The federal government has struggled to protect civilians from the recent surge in targeted ethnic attacks. Abuses perpetrated by federal troops and their allies in Tigray, including widespread sexual violence, ethnic-based killings, and the destruction of refugee camps and cultural heritage sites, may amount to war crimes and crimes against humanity.

The Ethiopian federal government bears responsibility for the commission of alleged war crimes and crimes against humanity in Tigray. The government has failed to uphold their responsibility to protect all populations in Ethiopia, regardless of ethnicity or affiliation.


Since 4 November 2020 the UN, Intergovernmental Authority on Development and African Union (AU) have condemned the violence in Tigray and called for a military de-escalation. The US, European Union (EU) and others have also called for the immediate withdrawal of Eritrean troops from Tigray. The EU has withheld 88 million Euros in budgetary aid to Ethiopia due to the human rights situation in Tigray.

On 13 November the UN Special Advisers on the Prevention of Genocide and the Responsibility to Protect released a statement urging Ethiopian authorities to protect their population from further violence, emphasizing that the threat of atrocity crimes remains high. On 5 February the Special Adviser on the Prevention of Genocide released another statement calling for accountability for reported abuses in Tigray.

On 21 November the AU appointed three high-level envoys to broker peace in Tigray. On 27 November the envoys visited Addis Ababa where Prime Minister Abiy rejected their entreaties.

On 26 February Germany delivered a joint statement to the UN Human Rights Council on behalf of 42 member states calling on the Ethiopian government to hold perpetrators of human rights violations accountable.

On 4 March the UN High Commissioner for Human Rights called on the government of Ethiopia to grant access to independent monitors “to establish the facts and contribute to accountability, regardless of the affiliation of perpetrator.”
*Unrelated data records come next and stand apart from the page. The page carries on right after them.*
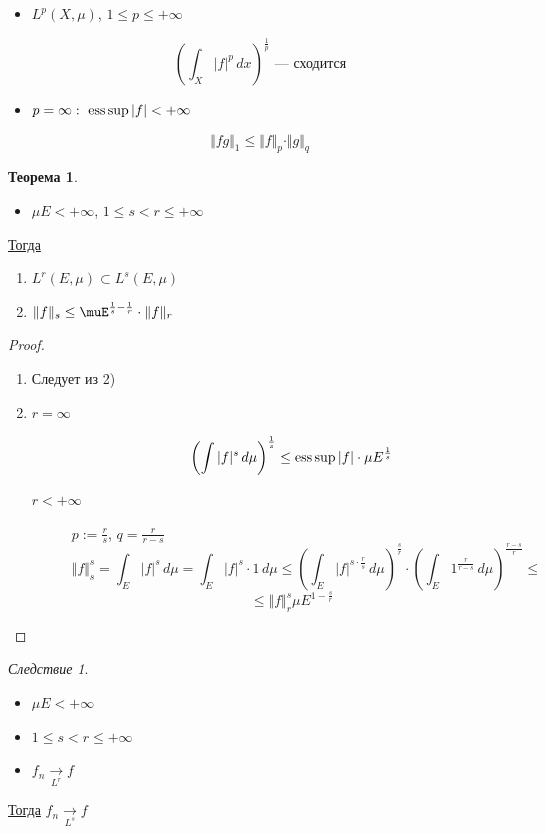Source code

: \documentclass[oneside]{book}
\theoremstyle{plain}
\theoremstyle{remark}
\newtheorem{corollary}{Следствие}[theorem]
\theoremstyle{definition}
\newtheorem{theorem}{Теорема}[section]
\begin{document}
\begin{itemize}
\item \(L^p(X, \mu)\), \(1 \le p \le +\infty\)
\end{itemize}
\[ \left(\int_X |f|^p\,dx\right)^{\frac{1}{p}}\text{ --- сходится} \]
\begin{itemize}
\item \(p = \infty:\ \mathop{\rm ess\,sup}\limits |f| < +\infty\)
\end{itemize}
\[ \Vert fg \Vert_1 \le \Vert f \Vert_p \cdot \Vert g \Vert_q\]
\begin{theorem}
\-
\begin{itemize}
\item \(\mu E < +\infty\), \(1 \le s < r \le +\infty\)
\end{itemize}
\uline{Тогда}
\begin{enumerate}
\item \(L^r(E, \mu) \subset L^s(E, \mu)\)
\item \(\Vert f \Vert_s \le \muE^{\frac{1}{s} - \frac{1}{r}}\cdot \Vert f \Vert_r\)
\end{enumerate}
\end{theorem}
\begin{proof}
\-
\begin{enumerate}
\item Следует из 2)
\item \begin{description}
\item[{\(r = \infty\)}] \[\left(\int |f|^s\,d\mu\right)^{\frac{1}{s}} \le \mathop{\rm ess\,sup}\limits |f| \cdot \mu E^{\frac{1}{s}}\]
\item[{\(r < +\infty\)}] \(p := \frac{r}{s}\), \(q = \frac{r}{r - s}\)
\[ \Vert f \Vert_s^s = \int_E |f|^s \,d\mu = \int_E |f|^s\cdot 1 \, d\mu \le \left(\int_E |f|^{s \cdot \frac{r}{s}}\,d\mu\right)^{\frac{s}{r}} \cdot \left(\int_E 1^{\frac{r}{r - s}}\,d\mu\right)^{\frac{r - s}{r}} \le \]
\[ \le \Vert f \Vert_r^s \mu E^{1 - \frac{s}{r}} \]
\end{description}
\end{enumerate}
\end{proof}
\begin{corollary}
\-
\begin{itemize}
\item \(\mu E < +\infty\)
\item \(1 \le s < r \le +\infty\)
\item \(f_n \xrightarrow[L^r]{} f\)
\end{itemize}
\uline{Тогда} \(f_n \xrightarrow[L^s]{} f\)
\end{corollary}
\end{document}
All parties operating in Tigray must ensure ongoing military operations are conducted in strict adherence with international law and ensure the protection of civilians. The federal government must allow unfettered delivery of humanitarian aid to vulnerable populations. Refugees and other displaced persons must also be protected, in keeping with international law.

All potential war crimes and crimes against humanity in Ethiopia must be thoroughly investigated and the perpetrators held accountable, regardless of rank or affiliation.